# Momba Gym¶

This documentation describes the Momba Gym API which is a part of MoGym.

MoGym is an integrated toolbox enabling the training and verification of machine-learned decision-making agents based on formal models. Given a formal representation of a decision-making problem in the JANI format and a reach-avoid objective, MoGym (a) enables training a decision-making agent with respect to that objective directly on the model using reinforcement learning (RL) techniques, and (b) it supports the rigorous assessment of the quality of the induced decision-making agent by means of deep statistical model checking (DSMC). MoGym implements the standard interface for training environments established by OpenAI Gym, thereby connecting to the vast body of existing work in the RL community.

A tool paper describing MoGym is currently under submission for CAV22.

The Momba Gym API has two parts:

1. It exposes an OpenAI Gym compatible training environment.

2. It exposes convenience functions for deep statistical model checking.

## Training Environment¶

The OpenAI Gym compatible training environment is implemented by the class MombaEnv. It is generic over an explorer implementing the abstract base class Explorer:

class momba.gym.env.MombaEnv(explorer, *, renderer=None)[source]

Implementation of an OpenAI Gym environment.

Parameters
• explorer – The abstract.Explorer to use.

• renderer – An optional renderer for the OpenAI Gym API.

fork()[source]

Forks the environment.

render(mode='human')[source]

Renders the environment assuming a render has been supplied.

reset()[source]

Resets the environment to an initial state and returns an initial observation.

step(action)[source]

Takes a decision in response to the last observation.

A generic MombaEnv working with a large class of JANI models and providing various configuration options, e.g., with regard to the observation and action space, can be constructed with create_generic_env():

momba.gym.create_generic_env(network, controlled_instance, property_name, *, parameters=None, rewards=Rewards(goal_reached=100, dead_end=- 100, step_taken=0, invalid_action=- 100), actions=Actions.EDGE_BY_INDEX, observations=Observations.GLOBAL_ONLY, renderer=None)[source]

Constructs a generic training environment from a JANI model based on the provided options.

Parameters
• network – A JANI automaton network.

• controlled_instance – An instance of an automaton in the provided network. The decision-making agent trained on the resulting environment is assumed to act by resolving the non-determinism in this automaton.

• property_name – The name of a reach-avoid JANI property (specified as part of the JANI model the network originates from) for which the agent should be trained.

• parameters – Allows defining values for parameters of the JANI model.

• rewards – Specifies the reward structure used for training.

• actions – Specifies the action space for the environment.

• observations – Specifies the observation space for the environment.

• renderer – Is an optional renderer for the OpenAI Gym API.

## Deep Statistical Model Checking¶

The DSMC functionality of Momba Gym is based on the statistical model checker modes of the Modest Toolset which has been extended by two new resolution strategies for nondeterminism. Unfortunately, the Modest Toolset is not open-source and the extensions have not been integrated into the official version yet. Binary versions of the extended version are available here. Please make sure that you have the extended version in your PATH, otherwise the following two functions will not work.
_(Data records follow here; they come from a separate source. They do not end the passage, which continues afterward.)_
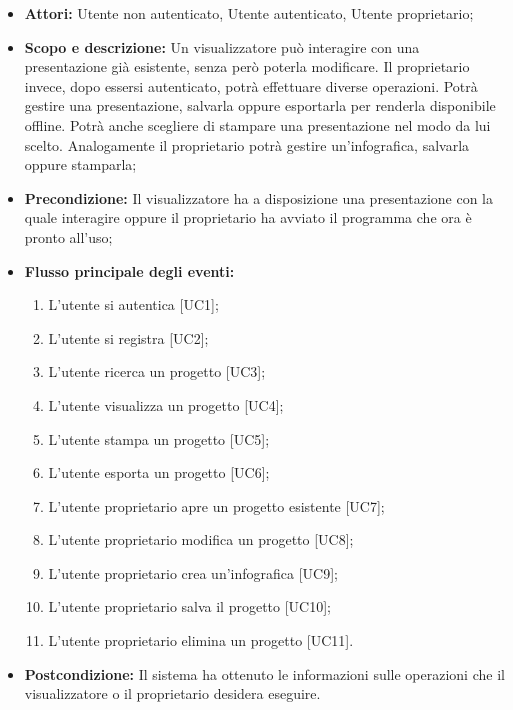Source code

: \begin{itemize}
	\item \textbf{Attori:} Utente non autenticato, Utente autenticato, Utente proprietario;
	
	\item \textbf{Scopo e descrizione:} Un visualizzatore può interagire con una presentazione già esistente, senza però poterla modificare. Il proprietario invece, dopo essersi autenticato, potrà effettuare diverse operazioni. Potrà gestire una presentazione, salvarla oppure esportarla per renderla disponibile offline. Potrà anche scegliere di stampare una presentazione nel modo da lui scelto. Analogamente il proprietario potrà gestire un'infografica, salvarla oppure stamparla;
	
	\item \textbf{Precondizione:} Il visualizzatore ha a disposizione una presentazione con la quale interagire oppure il proprietario ha avviato il programma che ora è pronto all'uso;
	
	\item \textbf{Flusso principale degli eventi:}
	\begin{enumerate}
		\item L'utente si autentica [UC1];
		\item L'utente si registra [UC2];
		
		\item L'utente ricerca un progetto [UC3];
		\item L'utente visualizza un progetto [UC4];
		\item L'utente stampa un progetto [UC5];
		\item L'utente esporta un progetto [UC6];

		\item L'utente proprietario apre un progetto esistente [UC7];

		\item L'utente proprietario modifica un progetto [UC8];
		\item L'utente proprietario crea un'infografica [UC9];		
	
		\item L'utente proprietario salva il progetto [UC10];
		\item L'utente proprietario elimina un progetto [UC11].
	\end{enumerate}
	
	\item \textbf{Postcondizione:} Il sistema ha ottenuto le informazioni sulle operazioni che il visualizzatore o il proprietario desidera eseguire.
\end{itemize}

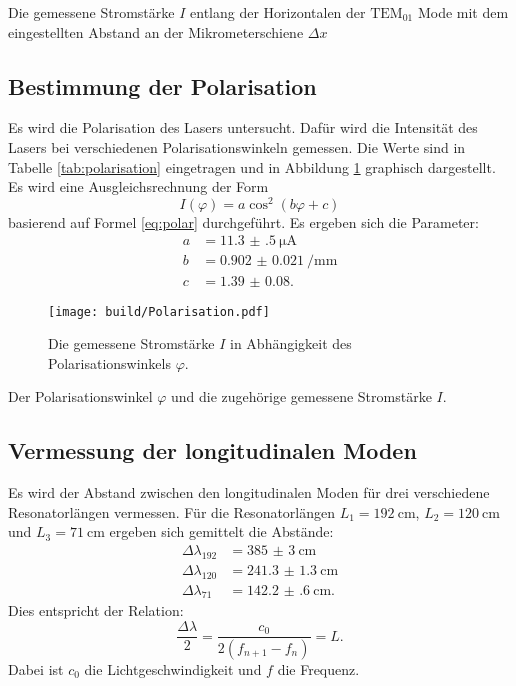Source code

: \begin{table}
	\centering
	\caption{Die gemessene Stromstärke $I$ entlang der Horizontalen der $\text{TEM}_{\text{01}}$ Mode mit dem eingestellten Abstand an der Mikrometerschiene $\Delta x$}
	
	
	\label{tab:T01}
\end{table}

\subsection{Bestimmung der Polarisation}

Es wird die Polarisation des Lasers untersucht. Dafür wird die Intensität des Lasers bei verschiedenen Polarisationswinkeln gemessen. Die Werte sind in Tabelle \ref{tab:polarisation} eingetragen und in Abbildung \ref{fig:polarisation} graphisch dargestellt. 
Es wird eine Ausgleichsrechnung der Form
\[
I(\varphi) = a\cos^2\left(b\varphi+c\right)
\] 
basierend auf Formel \eqref{eq:polar} durchgeführt.
Es ergeben sich die Parameter:
\begin{align*}
a &= \SI{11.3(5)}{\micro\ampere}\\
b &= \SI{0.902(21)}{\per\milli\metre}\\
c &= \num{1.39(8)}\text{.}
\end{align*}

\begin{figure}
	\centering
	\texttt{[image: build/Polarisation.pdf]}
	\caption{Die gemessene Stromstärke $I$ in Abhängigkeit des Polarisationswinkels $\varphi$.}
	\label{fig:polarisation}
\end{figure}

\begin{table}
	\centering
	\caption{Der Polarisationswinkel $\varphi$ und die zugehörige gemessene Stromstärke $I$.}
	
	\label{tab:polarisation}
\end{table}

\subsection{Vermessung der longitudinalen Moden}

Es wird der Abstand zwischen den longitudinalen Moden für drei verschiedene Resonatorlängen vermessen.
Für die Resonatorlängen $L_1=\SI{192}{\centi\metre}$, $L_2=\SI{120}{\centi\metre}$ und $L_3=\SI{71}{\centi\metre}$ ergeben sich gemittelt die Abstände:
\begin{align*}
\Delta\lambda_{192} &= \SI{385(3)}{\centi\metre}\\
\Delta\lambda_{120} &= \SI{241.3(13)}{\centi\metre}\\
\Delta\lambda_{71} &= \SI{142.2(6)}{\centi\metre}\text{.}
\end{align*}
Dies entspricht der Relation:
\[
\frac{\Delta\lambda}{2} = \frac{c_0}{2(f_{n+1}-f_n)} = L \text{.}
\]
Dabei ist $c_0$ die Lichtgeschwindigkeit und $f$ die Frequenz.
The Momba Gym API provides two functions for (a) checking an arbitrary Python function, check_oracle(), and (b) for checking a PyTorch neural network,check_nn():

momba.gym.checker.check_oracle(network, instance, oracle, *, parameters={}, toolset=Toolset(executable='modest', environment=None), options=ModesOptions(max_run_length_as_end=True, additional_options=()), actions=Actions.EDGE_BY_INDEX, observations=Observations.GLOBAL_ONLY)[source]

Checks an arbitrary Python function.

Parameters
• network – A JANI automaton network.

• instance – An instance of an automaton in the provided network. The decision-making agent trained on the resulting environment is assumed to act by resolving the non-determinism in this automaton.

• orcace – The Python function to check.

• parameters – Allows defining values for parameters of the JANI model.

• toolset – Specifies the location of the Modest Toolset.

• actions – Specifies the action space for the environment.

• observations – Specifies the observation space for the environment.

momba.gym.checker.check_nn(network, instance, nn, *, parameters={}, toolset=Toolset(executable='modest', environment=None), options=ModesOptions(max_run_length_as_end=True, additional_options=()), actions=Actions.EDGE_BY_INDEX, observations=Observations.GLOBAL_ONLY)[source]

Checks a PyTorch neural network.

Parameters
• network – A JANI automaton network.

• instance – An instance of an automaton in the provided network. The decision-making agent trained on the resulting environment is assumed to act by resolving the non-determinism in this automaton.

• nn – The PyTorch neural network.

• parameters – Allows defining values for parameters of the JANI model.

• toolset – Specifies the location of the Modest Toolset.

• actions – Specifies the action space for the environment.

• observations – Specifies the observation space for the environment.